I haven’t been blogging a lot recently, that is due to me being constantly depressed and/or thinking about music and lyrics. Nothing much has been going on, except that I entered an immensely large emotional abyss and got out of it (I’ll talk about that later).
My best friends have distanced themselves from me in some sort of way, first one was about a month ago but we were already having some misunderstandings, and when he was gone I just reacted numbly to it. Second one was about a week ago; we were okay then one day he decided I wasn’t worth spending time with anymore, which is alright I guess (tho I miss out friendship, and I wish things were different).
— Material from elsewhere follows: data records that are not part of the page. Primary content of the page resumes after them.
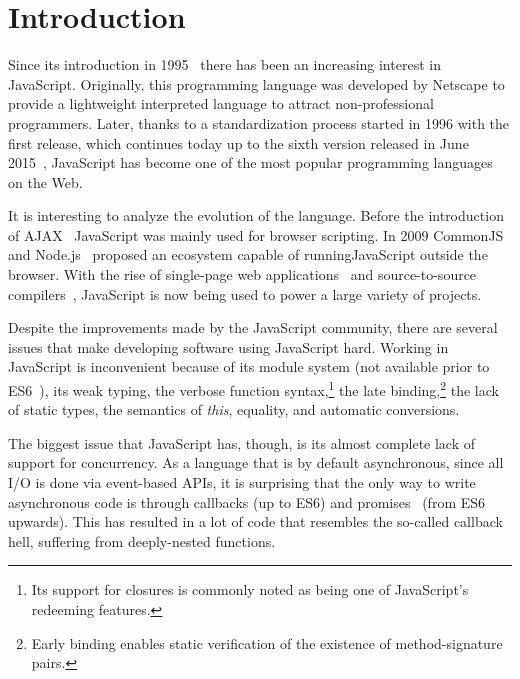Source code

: \documentclass{sig-alternate}
\begin{document}



\section{Introduction}

Since its introduction in 1995~\cite{web:js} there has been an increasing interest in JavaScript. Originally, this programming language was developed by Netscape to provide a lightweight interpreted language to attract non-professional programmers. Later, thanks to a standardization process started in 1996 with the first release, which continues today up to the sixth version released in June 2015~\cite{web:ecmascript6}, JavaScript has become one of the most popular programming languages on the Web.

It is interesting to analyze the evolution of the language. Before the introduction of AJAX~\cite{web:ajax} JavaScript was mainly used for browser scripting. In 2009 CommonJS~\cite{web:commonjs} and Node.js~\cite{web:nodejs} proposed an ecosystem capable of running\newline JavaScript outside the browser. With the rise of single-page web applications~\cite{web:spa} and source-to-source compilers~\cite{web:compile2js}, JavaScript is now being used to power a large variety of projects. 

Despite the improvements made by the JavaScript community, there are several issues that make developing software using JavaScript hard. Working in JavaScript is inconvenient because of its module system (not available prior to ES6~\cite{web:es6modules}), its weak typing, the verbose function syntax,\footnote{Its support for closures is commonly noted as being one of JavaScript\rq{s} redeeming features.} the late binding,\footnote{Early binding enables static verification of the existence of method-signature pairs.} the lack of static types, the semantics of \emph{this}, equality, and automatic conversions.

The biggest issue that JavaScript has, though, is its almost complete lack of support for concurrency. As a language that is by default asynchronous, since all I/O is done via event-based APIs, it is surprising that the only way to write asynchronous code is through callbacks (up to ES6) and promises~\cite{LiskovS88} (from ES6 upwards). This has resulted in a lot of code that resembles the so-called callback hell, suffering from deeply-nested functions.
\end{document}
Third one is probably not actually distancing himself from me, but he’s just acting a bit more distant and siding with that last friend, but I feel like sooner or later he’ll drift away.
Now, regarding the emotional abyss, I had a couple terrible weeks in which I almost attempted to kill myself (I’ll post what I wrote about it in some other entry) but somehow managed to survive the urges. I was thinking really badly of myself in ways I don’t think I ever did before, could only see life in depressive lens, and every single day was thinking that there was no possibility of cure (I still believe that). Things changed tho, a couple days ago an old friend reached out to me and we’re becoming close again, and things are somewhat less depressive and possibly reaching a neutral position; but when I noticed things starting to get better, I got scared because I don’t know what having long-term positivity is like (for context, I have been dealing with emotional struggles ever since I was 10 years old, I’m 16 now). But after those recent happenings (friends drifting away), I noticed that I wasn’t gonna deal with positive, I simply wasn’t seeing life through depression.
I’m sure things will get depressive again, it always does. Oh well.